Indeed, the urologic oncologic and non‐oncologic applications of ICG are vast, such as partial nephrectomy, lymph node dissection, and the reconstruction of urinary systems.
Particularly, ICG may be extremely useful for unusual cases because the information from ICG findings can improve our understanding of the unique anatomy including blood supply. In this respect, we have recently reported the application of ICG for the laparoscopic lower‐pole heminephrectomy for duplex kidney
and partial cystectomy and pelvic lymphadenectomy for urachal carcinoma.In this article, Imai et al described the useful application of ICG for the horseshoe kidney during laparoscopic partial nephrectomy.
For cases unfamiliar and anatomically complex and difficult for most urologic surgeons, the authors have performed excellent surgery, which deserves praise.

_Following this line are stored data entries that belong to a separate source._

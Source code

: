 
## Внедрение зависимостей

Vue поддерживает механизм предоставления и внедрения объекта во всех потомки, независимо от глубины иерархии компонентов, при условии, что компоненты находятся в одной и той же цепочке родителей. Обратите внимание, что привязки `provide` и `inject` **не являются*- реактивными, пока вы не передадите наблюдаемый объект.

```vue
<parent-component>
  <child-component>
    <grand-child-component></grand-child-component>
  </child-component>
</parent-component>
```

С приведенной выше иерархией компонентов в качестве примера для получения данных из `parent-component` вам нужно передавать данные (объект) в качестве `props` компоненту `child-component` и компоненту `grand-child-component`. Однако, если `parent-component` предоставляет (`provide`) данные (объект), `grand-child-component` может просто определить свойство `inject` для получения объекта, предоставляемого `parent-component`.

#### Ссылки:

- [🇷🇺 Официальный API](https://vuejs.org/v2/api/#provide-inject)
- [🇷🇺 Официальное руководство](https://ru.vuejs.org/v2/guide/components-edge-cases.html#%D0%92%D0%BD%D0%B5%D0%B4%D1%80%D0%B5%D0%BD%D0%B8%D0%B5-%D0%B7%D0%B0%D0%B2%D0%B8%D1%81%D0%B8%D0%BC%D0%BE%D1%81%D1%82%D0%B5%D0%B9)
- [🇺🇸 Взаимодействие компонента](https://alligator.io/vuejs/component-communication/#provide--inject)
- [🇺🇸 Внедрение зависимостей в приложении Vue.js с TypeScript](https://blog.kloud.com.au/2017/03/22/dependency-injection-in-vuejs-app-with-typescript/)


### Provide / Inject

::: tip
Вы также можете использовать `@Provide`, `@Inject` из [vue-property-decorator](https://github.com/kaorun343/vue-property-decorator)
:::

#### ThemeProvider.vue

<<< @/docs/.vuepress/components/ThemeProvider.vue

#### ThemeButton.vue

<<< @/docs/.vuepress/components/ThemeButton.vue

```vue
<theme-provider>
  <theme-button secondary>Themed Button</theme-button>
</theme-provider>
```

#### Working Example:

Basically, surgical management of renal cell carcinoma in horseshoe kidney can be highly challenging due to the limited kidney mobilization and access to the renal hilum, in addition to the abnormal and highly variable vessels.
ICG technique can be of particular use in renal cancers of horseshoe kidney because these are the tumors where intraoperative visualization of aberrant vessels can be extremely advantageous to assess whether arterial clamping results in sufficient ischemia prior to the resection of the tumor.In addition, the authors reported that retroperitoneal laparoscopic partial nephrectomy was successfully performed in the modified supine position and modified port placement, which provided an excellent operative field. The authors might choose a retroperitoneal approach with the modified supine position because of the large experience with radical nephroureterectomy in this position for upper tract urothelial tumors,
but urologists are usually unfamiliar with the supine retroperitoneal approach. However, this report tells us that we should master this approach since it is very useful in some unique situations.
Conflict of interest
The author does not have any conflicts of interest to declare.